In the way back home...

It was 9pm after a long day of 6 hours in the foreign registration office (our famous FRRO) and some desperate furniture searching in Commercial Street to find the basic stuff for our newly acquired appartment. We were in our way back home in an auto full of stuff and it was taking longer than expected since the driver had to stop to fill the tank and not to be smashed by a train. We were slowly advancing in the everyday traffic jam when suddenly all the vehicles stopped. We tried to see what was going on but we couldn´t see much through the cars, but we could listen to some drum music coming from the front. Around 50 metres in front of us the street was closed for the traffic and there was a crowd walking with some kind of big structure decorated with colourful flowers and textiles bove their heads.

Unwittingly a smile came to my face, because, in front of so many people, cheerful music and colours, we obviously were being witnesses of an indian festivity or party. Our auto driver decided to ignore the fact that the street was closed and continued to drive to the crowd and music. We didn´t stop him because our curiosity won our common sense of following the rules, and anyway, any driver in India follows any traffic rules. 

We finally arrived next to the flowered structure. We started seeking for any religious figure inside of it to know what was all this going about when we suddenly realized that that was not a joyfull festivity but a funeral!!
The structure was a very ornamental bed inside which the corpse of a man was lying down. A cloth was covering all his body except his pale face which everyone around him was touching I guess for blessing him. I looked puzzled down to the crowd and noticed the distribution of the crowd of this hindu funeral. Men were walking in the very front while they fired firecrackers and flares. They were followed by a kind of "batucada" that played the lively drum music mentioned before. Just after some men were raising the funeral bed with the deceased man. And last, behind everything, the women.

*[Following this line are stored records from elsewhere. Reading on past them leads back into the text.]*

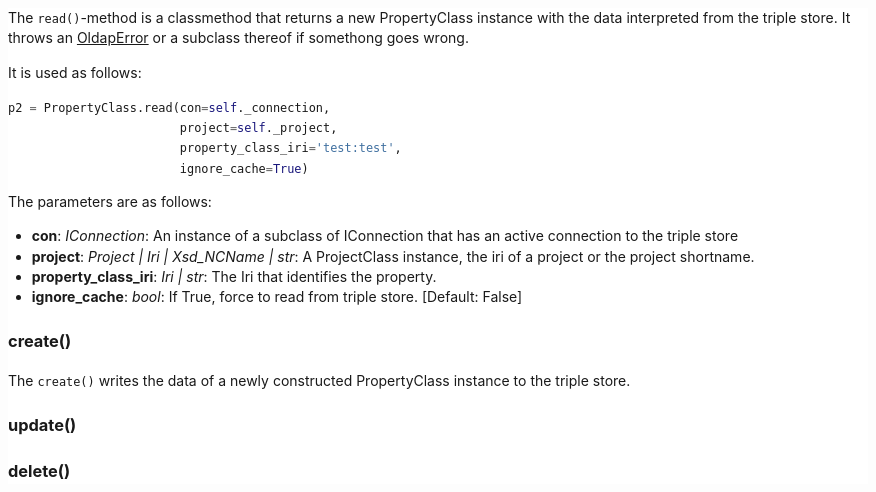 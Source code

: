 The `read()`-method is a classmethod that returns a new PropertyClass instance with the data interpreted from the
triple store. It throws an [OldapError](/python_docstrings/oldaperror) or a subclass thereof if somethong goes wrong.

It is used as follows:
```python
p2 = PropertyClass.read(con=self._connection,
                        project=self._project,
                        property_class_iri='test:test',
                        ignore_cache=True)
```
The parameters are as follows:

- **con**: _IConnection_: An instance of a subclass of IConnection that has an active connection to the triple store
- **project**: _Project | Iri | Xsd_NCName | str_: A ProjectClass instance, the iri of a project or the project shortname.
- **property_class_iri**: _Iri | str_: The Iri that identifies the property.
- **ignore_cache**: _bool_: If True, force to read from triple store. [Default: False]

### create()

The `create()` writes the data of a newly constructed PropertyClass instance to the triple store.

```python

```

### update()

### delete()
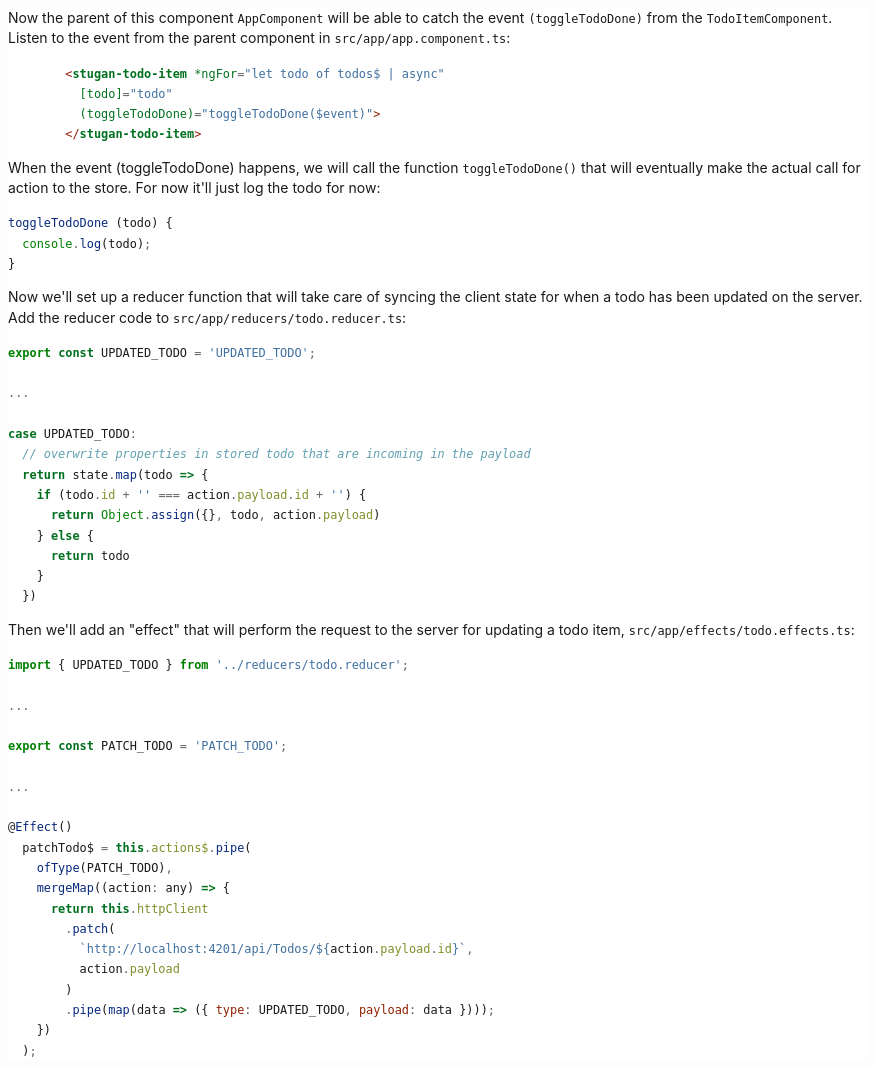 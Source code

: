 Now the parent of this component `AppComponent` will be able to catch the event `(toggleTodoDone)` from the `TodoItemComponent`. Listen to the event from the parent component in `src/app/app.component.ts`:

```html
        <stugan-todo-item *ngFor="let todo of todos$ | async"
          [todo]="todo"
          (toggleTodoDone)="toggleTodoDone($event)">
        </stugan-todo-item>
```

When the event (toggleTodoDone) happens, we will call the function `toggleTodoDone()` that will eventually make the actual call for action to the store. For now it'll just log the todo for now:

```javascript
toggleTodoDone (todo) {
  console.log(todo);
}
```

Now we'll set up a reducer function that will take care of syncing the client state for when a todo has been updated on the server. Add the reducer code to `src/app/reducers/todo.reducer.ts`:

```javascript
export const UPDATED_TODO = 'UPDATED_TODO';

...

case UPDATED_TODO:
  // overwrite properties in stored todo that are incoming in the payload
  return state.map(todo => {
    if (todo.id + '' === action.payload.id + '') {
      return Object.assign({}, todo, action.payload)
    } else {
      return todo
    }
  })
```

Then we'll add an "effect" that will perform the request to the server for updating a todo item, `src/app/effects/todo.effects.ts`:

```javascript
import { UPDATED_TODO } from '../reducers/todo.reducer';

...

export const PATCH_TODO = 'PATCH_TODO';

...

@Effect()
  patchTodo$ = this.actions$.pipe(
    ofType(PATCH_TODO),
    mergeMap((action: any) => {
      return this.httpClient
        .patch(
          `http://localhost:4201/api/Todos/${action.payload.id}`,
          action.payload
        )
        .pipe(map(data => ({ type: UPDATED_TODO, payload: data })));
    })
  );
```
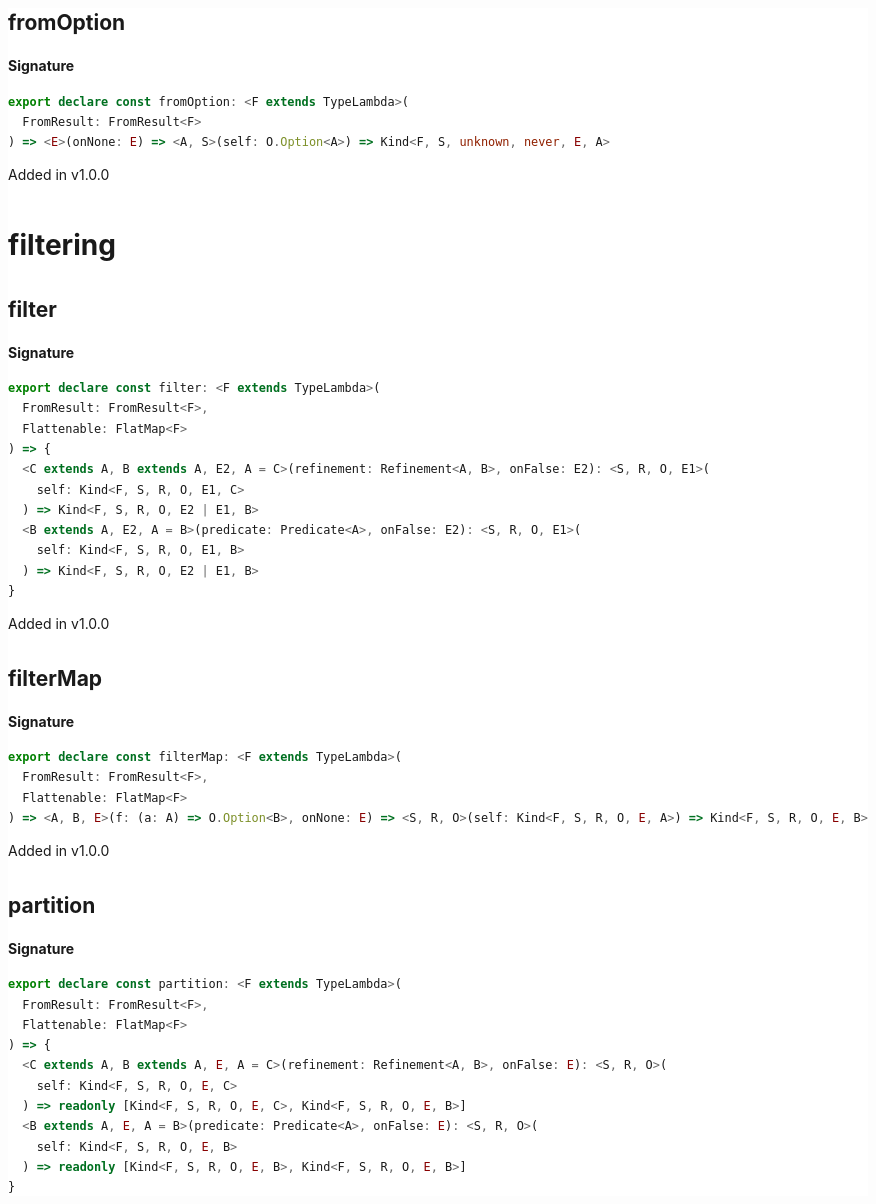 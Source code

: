 ## fromOption

**Signature**

```ts
export declare const fromOption: <F extends TypeLambda>(
  FromResult: FromResult<F>
) => <E>(onNone: E) => <A, S>(self: O.Option<A>) => Kind<F, S, unknown, never, E, A>
```

Added in v1.0.0

# filtering

## filter

**Signature**

```ts
export declare const filter: <F extends TypeLambda>(
  FromResult: FromResult<F>,
  Flattenable: FlatMap<F>
) => {
  <C extends A, B extends A, E2, A = C>(refinement: Refinement<A, B>, onFalse: E2): <S, R, O, E1>(
    self: Kind<F, S, R, O, E1, C>
  ) => Kind<F, S, R, O, E2 | E1, B>
  <B extends A, E2, A = B>(predicate: Predicate<A>, onFalse: E2): <S, R, O, E1>(
    self: Kind<F, S, R, O, E1, B>
  ) => Kind<F, S, R, O, E2 | E1, B>
}
```

Added in v1.0.0

## filterMap

**Signature**

```ts
export declare const filterMap: <F extends TypeLambda>(
  FromResult: FromResult<F>,
  Flattenable: FlatMap<F>
) => <A, B, E>(f: (a: A) => O.Option<B>, onNone: E) => <S, R, O>(self: Kind<F, S, R, O, E, A>) => Kind<F, S, R, O, E, B>
```

Added in v1.0.0

## partition

**Signature**

```ts
export declare const partition: <F extends TypeLambda>(
  FromResult: FromResult<F>,
  Flattenable: FlatMap<F>
) => {
  <C extends A, B extends A, E, A = C>(refinement: Refinement<A, B>, onFalse: E): <S, R, O>(
    self: Kind<F, S, R, O, E, C>
  ) => readonly [Kind<F, S, R, O, E, C>, Kind<F, S, R, O, E, B>]
  <B extends A, E, A = B>(predicate: Predicate<A>, onFalse: E): <S, R, O>(
    self: Kind<F, S, R, O, E, B>
  ) => readonly [Kind<F, S, R, O, E, B>, Kind<F, S, R, O, E, B>]
}
```
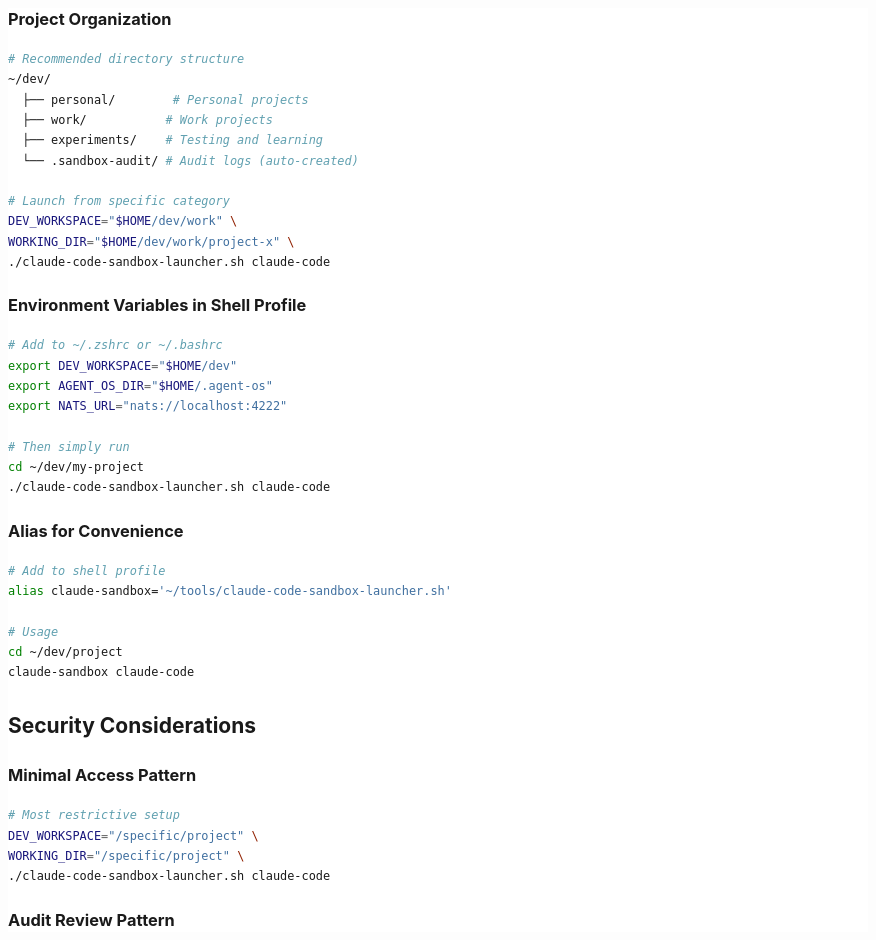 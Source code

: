 ### Project Organization

```bash
# Recommended directory structure
~/dev/
  ├── personal/        # Personal projects
  ├── work/           # Work projects
  ├── experiments/    # Testing and learning
  └── .sandbox-audit/ # Audit logs (auto-created)

# Launch from specific category
DEV_WORKSPACE="$HOME/dev/work" \
WORKING_DIR="$HOME/dev/work/project-x" \
./claude-code-sandbox-launcher.sh claude-code
```

### Environment Variables in Shell Profile

```bash
# Add to ~/.zshrc or ~/.bashrc
export DEV_WORKSPACE="$HOME/dev"
export AGENT_OS_DIR="$HOME/.agent-os"
export NATS_URL="nats://localhost:4222"

# Then simply run
cd ~/dev/my-project
./claude-code-sandbox-launcher.sh claude-code
```

### Alias for Convenience

```bash
# Add to shell profile
alias claude-sandbox='~/tools/claude-code-sandbox-launcher.sh'

# Usage
cd ~/dev/project
claude-sandbox claude-code
```

## Security Considerations

### Minimal Access Pattern

```bash
# Most restrictive setup
DEV_WORKSPACE="/specific/project" \
WORKING_DIR="/specific/project" \
./claude-code-sandbox-launcher.sh claude-code
```

### Audit Review Pattern
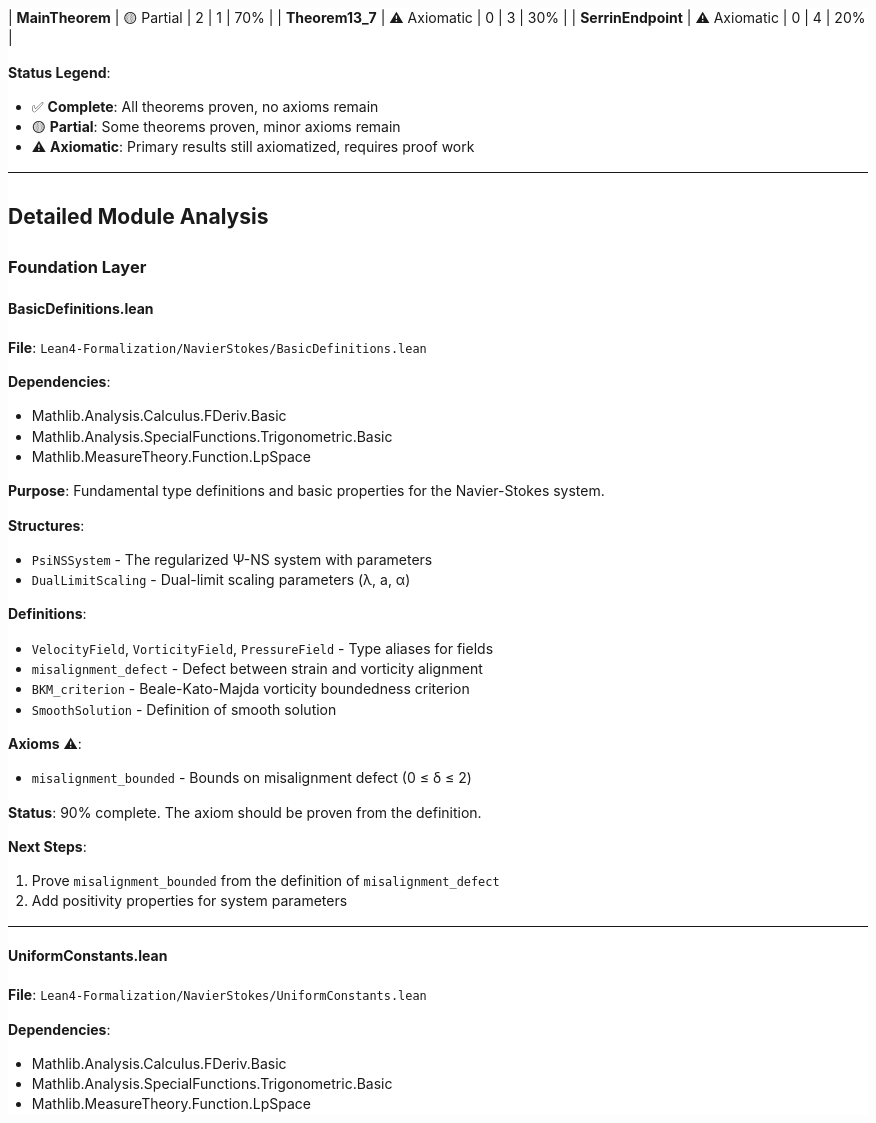 | **MainTheorem** | 🟡 Partial | 2 | 1 | 70% |
| **Theorem13_7** | ⚠️ Axiomatic | 0 | 3 | 30% |
| **SerrinEndpoint** | ⚠️ Axiomatic | 0 | 4 | 20% |

**Status Legend**:
- ✅ **Complete**: All theorems proven, no axioms remain
- 🟡 **Partial**: Some theorems proven, minor axioms remain
- ⚠️ **Axiomatic**: Primary results still axiomatized, requires proof work

---

## Detailed Module Analysis

### Foundation Layer

#### BasicDefinitions.lean
**File**: `Lean4-Formalization/NavierStokes/BasicDefinitions.lean`

**Dependencies**: 
- Mathlib.Analysis.Calculus.FDeriv.Basic
- Mathlib.Analysis.SpecialFunctions.Trigonometric.Basic
- Mathlib.MeasureTheory.Function.LpSpace

**Purpose**: Fundamental type definitions and basic properties for the Navier-Stokes system.

**Structures**:
- `PsiNSSystem` - The regularized Ψ-NS system with parameters
- `DualLimitScaling` - Dual-limit scaling parameters (λ, a, α)

**Definitions**:
- `VelocityField`, `VorticityField`, `PressureField` - Type aliases for fields
- `misalignment_defect` - Defect between strain and vorticity alignment
- `BKM_criterion` - Beale-Kato-Majda vorticity boundedness criterion
- `SmoothSolution` - Definition of smooth solution

**Axioms** ⚠️:
- `misalignment_bounded` - Bounds on misalignment defect (0 ≤ δ ≤ 2)

**Status**: 90% complete. The axiom should be proven from the definition.

**Next Steps**:
1. Prove `misalignment_bounded` from the definition of `misalignment_defect`
2. Add positivity properties for system parameters

---

#### UniformConstants.lean
**File**: `Lean4-Formalization/NavierStokes/UniformConstants.lean`

**Dependencies**: 
- Mathlib.Analysis.Calculus.FDeriv.Basic
- Mathlib.Analysis.SpecialFunctions.Trigonometric.Basic
- Mathlib.MeasureTheory.Function.LpSpace
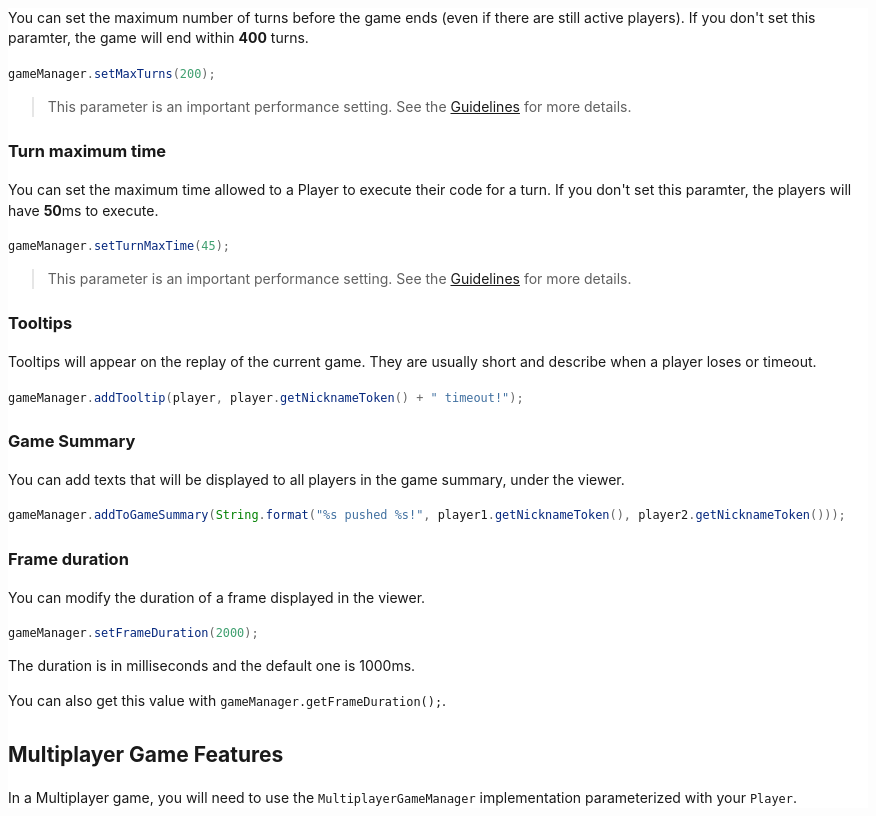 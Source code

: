 You can set the maximum number of turns before the game ends (even if there are still active players). If you don't set this paramter, the game will end within **400** turns.

```java
gameManager.setMaxTurns(200);
```

>This parameter is an important performance setting. See the [Guidelines](playground/misc/misc-1-guidelines.md) for more details.

### Turn maximum time

You can set the maximum time allowed to a Player to execute their code for a turn. If you don't set this paramter, the players will have **50**ms to execute.

```java
gameManager.setTurnMaxTime(45);
```

>This parameter is an important performance setting. See the [Guidelines](playground/misc/misc-1-guidelines.md) for more details.

### Tooltips

Tooltips will appear on the replay of the current game. They are usually short and describe when a player loses or timeout.

```java
gameManager.addTooltip(player, player.getNicknameToken() + " timeout!");
```

### Game Summary

You can add texts that will be displayed to all players in the game summary, under the viewer.

```java
gameManager.addToGameSummary(String.format("%s pushed %s!", player1.getNicknameToken(), player2.getNicknameToken()));
```

### Frame duration

You can modify the duration of a frame displayed in the viewer.

```java
gameManager.setFrameDuration(2000);
```

The duration is in milliseconds and the default one is 1000ms.

You can also get this value with `gameManager.getFrameDuration();`.

## Multiplayer Game Features <a name="multiplayer-game-features"></a>

In a Multiplayer game, you will need to use the `MultiplayerGameManager` implementation parameterized with your `Player`.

When we passed the crowd the auto driver accelerated the rikshaw so we couldn´t see much more but the mixed fillings were inside me. I had been smiling expecting a happy festivity because from my "occidental" point of view a funeral has to be a sober, sad and grey happening and not such a pyrotechnic-colourful-musical spectacle. But that only makes me realize how little I still know about the cultural diversity of India and how much I still have to learn to get to forget the stereotypes I brought with me from Europe. And only makes me even more excited about the non-stop learning 2-year period we have in front.